OpenLineage: Defining custom namespace
When Collibra Data Lineage processes an OpenLineage dataset, it must extract the database, schema, and table names from the namespace and dataset name.
Collibra Data Lineage includes built-in recognition patterns for common systems as listed in OpenLineage: Supported data sources.
If your OpenLineage producer emits a namespace format that no built-in pattern supports, you can define a custom namespace definition. These definitions enable Collibra Data Lineage to handle unfamiliar namespace formats without requiring code changes.

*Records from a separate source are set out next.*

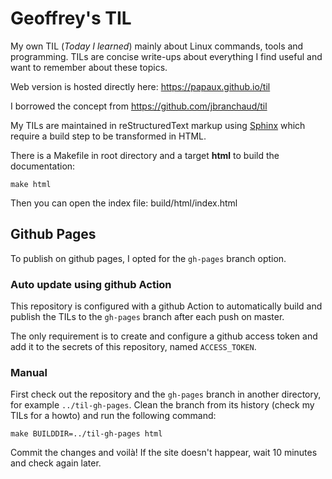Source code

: # Geoffrey's TIL

My own TIL (*Today I learned*) mainly about Linux commands, tools and programming. 
TILs are concise write-ups about everything I find useful and want to remember about these topics. 

Web version is hosted directly here: https://papaux.github.io/til

I borrowed the concept from https://github.com/jbranchaud/til 

My TILs are maintained in reStructuredText markup using [Sphinx](http://www.sphinx-doc.org/en/stable/rest.html) which require a build step to be transformed in HTML.

There is a Makefile in root directory and a target **html** to build the documentation:

```
make html
```

Then you can open the index file: build/html/index.html

## Github Pages

To publish on github pages, I opted for the `gh-pages` branch option.

### Auto update using github Action

This repository is configured with a github Action to automatically build and publish the TILs to the `gh-pages` branch after each push on master.

The only requirement is to create and configure a github access token and add it to the secrets of this repository, named `ACCESS_TOKEN`.

### Manual

First check out the repository and the `gh-pages` branch in another directory, for example `../til-gh-pages`. Clean the branch from its history (check my TILs for a howto) and run the following command:

```
make BUILDDIR=../til-gh-pages html
```

Commit the changes and voilà! If the site doesn't happear, wait 10 minutes and check again later.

When to use custom namespace definition
You need a custom namespace definition when datasets appear as analyze errors in the transformation code with a message similar to:
Dataset 'MY_DB.MY_SCHEMA.MY_TABLE' in namespace 'snowflake://lw08072.eu-central-1' does not match any supported dataset type.
This error indicates that no built-in pattern matched the namespace. Common scenarios include:
- Matillion sends
snowflake ://lw08072.eu-central-1. (legacy account format). Built-in patterns expectsnowflake://org-acct. - Salesforce uses
salesforce://{orgId}, which has no built-in pattern in Collibra Data Lineage. - Custom ETL tools may emit proprietary namespace schemes.
Create a custom namespace definition
To add a custom namespace definition when creating technical lineage for OpenLineage:
- Identify the namespace and name format from your OpenLineage events.
- Create the JSON configuration with the namespace pattern, name template, type, and dialect.
- Add the configuration to the Source Configuration field when you add the technical lineage for OpenLineage capability.
For steps on creating technical lineage for OpenLineage, go to Steps overview: Integrate OpenLineage via Edge.
1. Identify the namespace and name format
Review your OpenLineage events to find the exact namespace and name values. For example:
namespace: "snowflake://lw08072.eu-central-1"
name: "MY_DB.MY_SCHEMA.MY_TABLE"
You need these values to create the namespace pattern and name template in the next step.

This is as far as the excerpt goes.